Gehandelt wird alles, was man hier zum Leben braucht: vom Nagel, einem Kohlebügeleisen oder Buch, über Stoffe
und Kleidung, und natürlich - ganz wichtig -
Nahrungsmittel reicht das Angebot, bis hin zu Motorradersatzteilen, Handy-Akkus
und Leopardenfellen. Wann immer man etwas Ausgefallenes und nicht ganz Alltägliches
braucht, muss man auf den nächsten Markttag warten.
Neben
dem Markt besteht noch die Möglichkeit in einem der vielen kleinen Läden
einzukaufen.
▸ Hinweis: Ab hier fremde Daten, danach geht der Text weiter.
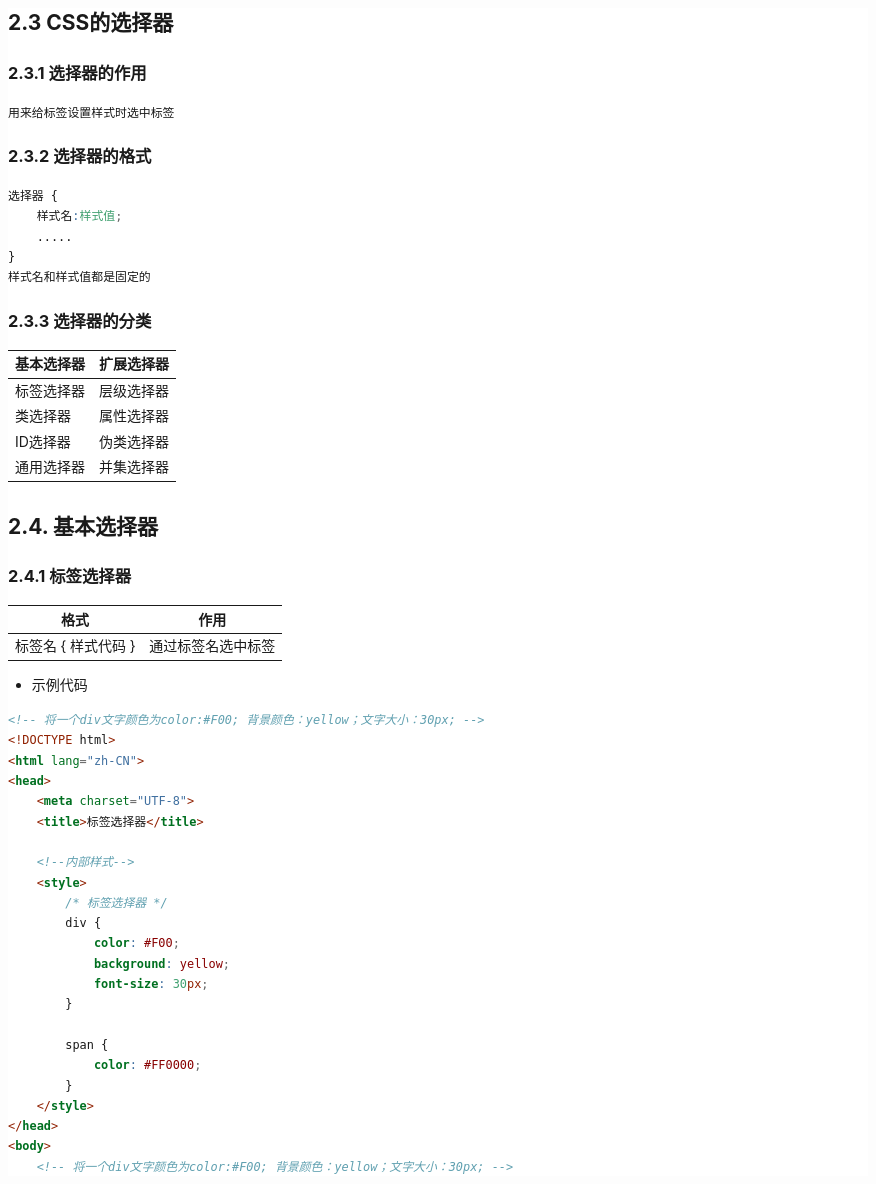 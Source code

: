 ## 2.3 CSS的选择器

### 2.3.1 选择器的作用

```java
用来给标签设置样式时选中标签
```

### 2.3.2 选择器的格式

```css
选择器 {
    样式名:样式值;
    .....
}
样式名和样式值都是固定的
```

### 2.3.3 选择器的分类

| 基本选择器 | 扩展选择器 |
| ---------- | ---------- |
| 标签选择器 | 层级选择器 |
| 类选择器   | 属性选择器 |
| ID选择器   | 伪类选择器 |
| 通用选择器 | 并集选择器 |

## 2.4. 基本选择器

### 2.4.1 标签选择器

| 格式                | 作用               |
| ------------------- | ------------------ |
| 标签名 { 样式代码 } | 通过标签名选中标签 |

- 示例代码

```Html
<!-- 将一个div文字颜色为color:#F00; 背景颜色：yellow；文字大小：30px; -->
<!DOCTYPE html>
<html lang="zh-CN">
<head>
    <meta charset="UTF-8">
    <title>标签选择器</title>

    <!--内部样式-->
    <style>
        /* 标签选择器 */
        div {
            color: #F00;
            background: yellow;
            font-size: 30px;
        }

        span {
            color: #FF0000;
        }
    </style>
</head>
<body>
    <!-- 将一个div文字颜色为color:#F00; 背景颜色：yellow；文字大小：30px; -->
```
Sehr viele Leute haben sich selbständig gemacht. Das Angebot in
den Läden ist aber trotzdem nicht besonders vielfältig, fast überall wird das
gleiche verkauft. Der Markt ist deshalb sehr wichtig für die Leute und fällt
auch dann nicht aus, wenn er wie dieses Jahr auf den Weihnachtstag, also den
25. Dezember fällt. Lieber werden andere im Vergleich zum Markt unwichtig
erscheinende Dinge wie Meetings aller Art (oder auch das Fußballtraining) auf
die Tage gelegt, an denen kein Markt stattfindet. Dann ist oft fast der ganze
Marktplatz wie ausgestorben. Und die trockenen grauen eingegrabenen Baumstämme,
die das Gerüst für die mit Stroh oder Wellblech gedeckten Marktstände bilden,
ragen in eine fast unheimliche Stille.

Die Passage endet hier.